▶ _TASK TO COMPLETE_:
Among the following entries, count the lines that contain "study" and report only the result.

#### EXTRACTED DATA

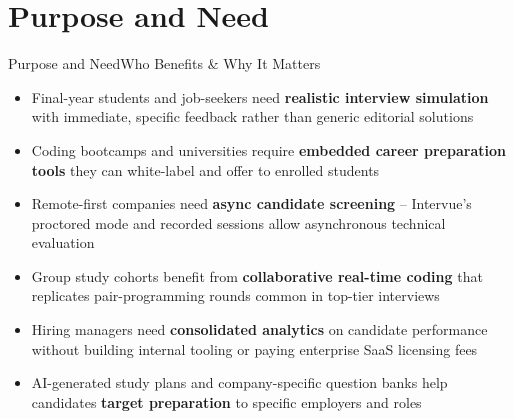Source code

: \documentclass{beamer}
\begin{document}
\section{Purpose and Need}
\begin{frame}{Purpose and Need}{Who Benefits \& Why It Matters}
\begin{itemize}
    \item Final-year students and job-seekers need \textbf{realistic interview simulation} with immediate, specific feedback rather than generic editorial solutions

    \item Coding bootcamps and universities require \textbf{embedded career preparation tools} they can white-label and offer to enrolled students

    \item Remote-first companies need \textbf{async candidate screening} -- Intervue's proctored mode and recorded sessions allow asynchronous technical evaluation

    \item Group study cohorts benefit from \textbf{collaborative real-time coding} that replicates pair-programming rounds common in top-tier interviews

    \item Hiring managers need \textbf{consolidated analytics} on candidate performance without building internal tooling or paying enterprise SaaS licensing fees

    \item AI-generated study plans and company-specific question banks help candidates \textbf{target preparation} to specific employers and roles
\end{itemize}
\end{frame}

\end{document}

########
#### EXTRACTED DATA

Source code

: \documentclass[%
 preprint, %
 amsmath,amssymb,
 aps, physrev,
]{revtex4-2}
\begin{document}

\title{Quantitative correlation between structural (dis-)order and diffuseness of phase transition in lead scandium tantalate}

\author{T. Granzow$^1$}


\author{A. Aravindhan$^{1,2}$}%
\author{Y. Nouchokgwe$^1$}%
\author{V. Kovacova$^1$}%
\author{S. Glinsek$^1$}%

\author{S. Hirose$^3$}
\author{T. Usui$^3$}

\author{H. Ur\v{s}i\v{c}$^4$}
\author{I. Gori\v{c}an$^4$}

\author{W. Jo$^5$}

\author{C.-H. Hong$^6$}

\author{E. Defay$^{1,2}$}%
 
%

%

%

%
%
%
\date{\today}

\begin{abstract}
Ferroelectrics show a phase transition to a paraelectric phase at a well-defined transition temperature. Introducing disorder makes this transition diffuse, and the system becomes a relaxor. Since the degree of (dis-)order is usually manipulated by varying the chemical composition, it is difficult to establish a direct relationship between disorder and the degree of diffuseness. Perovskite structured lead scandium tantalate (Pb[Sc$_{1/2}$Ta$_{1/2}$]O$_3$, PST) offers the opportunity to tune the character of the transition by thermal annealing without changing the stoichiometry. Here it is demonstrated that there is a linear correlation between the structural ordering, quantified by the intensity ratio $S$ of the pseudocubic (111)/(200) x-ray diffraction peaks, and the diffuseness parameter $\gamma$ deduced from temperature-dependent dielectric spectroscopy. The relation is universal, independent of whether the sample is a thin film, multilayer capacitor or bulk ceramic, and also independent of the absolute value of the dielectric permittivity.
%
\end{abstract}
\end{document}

########
#### EXTRACTED DATA

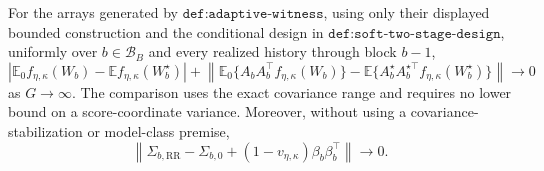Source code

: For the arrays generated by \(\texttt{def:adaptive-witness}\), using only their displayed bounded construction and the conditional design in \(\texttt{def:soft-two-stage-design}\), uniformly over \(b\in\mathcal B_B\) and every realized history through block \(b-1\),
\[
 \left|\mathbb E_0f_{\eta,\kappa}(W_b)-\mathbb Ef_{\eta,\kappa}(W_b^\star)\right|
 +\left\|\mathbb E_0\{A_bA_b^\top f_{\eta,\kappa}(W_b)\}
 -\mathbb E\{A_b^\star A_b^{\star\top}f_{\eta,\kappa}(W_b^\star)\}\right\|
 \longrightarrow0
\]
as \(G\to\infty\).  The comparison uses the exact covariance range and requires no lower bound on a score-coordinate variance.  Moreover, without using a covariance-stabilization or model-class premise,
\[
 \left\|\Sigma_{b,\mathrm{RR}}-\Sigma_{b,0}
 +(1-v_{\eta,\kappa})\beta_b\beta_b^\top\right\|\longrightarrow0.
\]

########

▶ _REPLY_:
2